You are viewing a plain text version of this content. The canonical link for it is here.
Posted to commits@nifi.apache.org by "Dmitry Goldenberg (JIRA)" <ji...@apache.org> on 2016/04/01 07:14:25 UTC
[jira] [Updated] (NIFI-1716) Implement a SplitCsv processor,
possibly also a GetCSV
[ https://issues.apache.org/jira/browse/NIFI-1716?page=com.atlassian.jira.plugin.system.issuetabpanels:all-tabpanel ]
Dmitry Goldenberg updated NIFI-1716:
------------------------------------
Summary: Implement a SplitCsv processor, possibly also a GetCSV (was: Implement a SplitCsv processor)
> Implement a SplitCsv processor, possibly also a GetCSV
> ------------------------------------------------------
>
> Key: NIFI-1716
> URL: https://issues.apache.org/jira/browse/NIFI-1716
> Project: Apache NiFi
> Issue Type: New Feature
> Components: Core Framework
> Reporter: Dmitry Goldenberg
>
> I'm proposing a SplitCSV processor dedicated specifically to splitting CSV content which is assumed to be in the flowfile-content of its incoming flowfiles.
> It appears that the current mode of splitting a CSV file is by using the SplitText processor.
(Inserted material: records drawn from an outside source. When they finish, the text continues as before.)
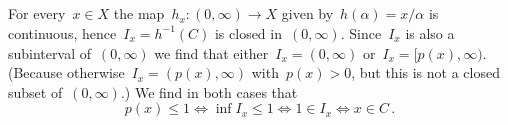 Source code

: \subsection{}

For every~$x \in X$ the map~$h_x \colon (0,\infty) \to X$ given by~$h(\alpha) = x/\alpha$ is continuous, hence~$I_x = h^{-1}(C)$ is closed in~$(0,\infty)$.
Since~$I_x$ is also a subinterval of~$(0,\infty)$ we find that either~$I_x = (0,\infty)$ or~$I_x = [p(x), \infty)$.
(Because otherwise~$I_x = (p(x), \infty)$ with~$p(x) > 0$, but this is not a closed subset of~$(0,\infty)$.)
We find in both cases that
\[
        p(x) \leq 1
  \iff  \inf I_x \leq 1
  \iff  1 \in I_x
  \iff  x \in C \,.
\]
However, it'd be great to have a CSV splitter to read CSV records one by one and use the header row's header names to convert each record into a FlowFile, with attributes set to correspond to the headers.
> Whether or not the first row is a header should be a boolean configuration option. In the absence of a header row, some sensible default column names should be utilized, for example, one convention could be: column1, column2, column3, etc.
> Another option on the splitter needs to be the delimiter character (defaulted to comma).
> Empty lines shall be skipped from processing.
> Extracted cell values shall be (optionally) whitespace-trimmed.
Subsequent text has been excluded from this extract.